Work out how many lines in the data that follows contain "begin". Write nothing but the number.

___ Dataset extract ___

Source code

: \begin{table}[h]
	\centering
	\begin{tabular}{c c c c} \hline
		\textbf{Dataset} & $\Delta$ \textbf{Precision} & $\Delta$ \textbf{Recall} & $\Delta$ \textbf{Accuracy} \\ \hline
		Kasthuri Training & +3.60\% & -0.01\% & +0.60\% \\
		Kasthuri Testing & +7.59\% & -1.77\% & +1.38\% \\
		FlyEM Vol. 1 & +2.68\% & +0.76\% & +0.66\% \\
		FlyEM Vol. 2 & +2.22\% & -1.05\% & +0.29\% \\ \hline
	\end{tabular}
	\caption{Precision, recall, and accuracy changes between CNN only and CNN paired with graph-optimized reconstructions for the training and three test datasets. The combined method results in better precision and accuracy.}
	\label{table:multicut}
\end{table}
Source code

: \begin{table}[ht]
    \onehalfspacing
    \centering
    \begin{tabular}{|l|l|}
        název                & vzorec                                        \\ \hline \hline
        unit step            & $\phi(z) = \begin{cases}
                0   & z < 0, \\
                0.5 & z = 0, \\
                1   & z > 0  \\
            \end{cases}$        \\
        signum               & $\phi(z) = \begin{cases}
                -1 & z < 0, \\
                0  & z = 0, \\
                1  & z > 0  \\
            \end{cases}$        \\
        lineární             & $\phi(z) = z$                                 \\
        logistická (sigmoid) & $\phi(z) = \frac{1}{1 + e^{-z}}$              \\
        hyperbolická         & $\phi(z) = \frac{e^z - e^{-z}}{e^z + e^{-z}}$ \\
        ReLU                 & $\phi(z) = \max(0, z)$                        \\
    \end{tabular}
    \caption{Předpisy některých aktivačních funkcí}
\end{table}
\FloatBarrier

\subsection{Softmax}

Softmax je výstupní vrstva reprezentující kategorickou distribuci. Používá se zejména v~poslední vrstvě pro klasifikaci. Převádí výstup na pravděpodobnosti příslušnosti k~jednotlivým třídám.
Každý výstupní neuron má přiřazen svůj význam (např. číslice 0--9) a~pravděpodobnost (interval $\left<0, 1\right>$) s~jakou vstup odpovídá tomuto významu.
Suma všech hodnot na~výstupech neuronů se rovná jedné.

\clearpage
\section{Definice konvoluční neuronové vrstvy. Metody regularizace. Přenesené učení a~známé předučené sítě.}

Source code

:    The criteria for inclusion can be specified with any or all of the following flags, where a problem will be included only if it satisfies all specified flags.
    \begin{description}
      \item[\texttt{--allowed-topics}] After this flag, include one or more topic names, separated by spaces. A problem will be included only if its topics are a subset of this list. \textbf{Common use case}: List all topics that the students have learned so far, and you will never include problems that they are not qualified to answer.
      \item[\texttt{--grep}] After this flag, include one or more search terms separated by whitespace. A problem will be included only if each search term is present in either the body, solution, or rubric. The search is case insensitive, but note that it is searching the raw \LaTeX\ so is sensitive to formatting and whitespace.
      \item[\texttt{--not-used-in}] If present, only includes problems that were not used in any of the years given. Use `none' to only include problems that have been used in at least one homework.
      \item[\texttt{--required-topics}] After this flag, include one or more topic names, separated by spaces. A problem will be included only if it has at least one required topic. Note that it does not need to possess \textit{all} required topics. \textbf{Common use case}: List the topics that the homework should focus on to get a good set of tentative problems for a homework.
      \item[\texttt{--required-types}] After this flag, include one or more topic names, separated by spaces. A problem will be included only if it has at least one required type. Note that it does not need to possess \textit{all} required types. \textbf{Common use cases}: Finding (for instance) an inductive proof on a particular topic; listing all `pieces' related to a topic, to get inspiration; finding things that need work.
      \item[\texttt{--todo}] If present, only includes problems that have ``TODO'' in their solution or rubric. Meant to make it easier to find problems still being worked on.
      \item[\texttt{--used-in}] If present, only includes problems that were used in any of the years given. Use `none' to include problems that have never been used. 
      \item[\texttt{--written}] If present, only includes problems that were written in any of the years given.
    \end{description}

___

== Written answer ==
7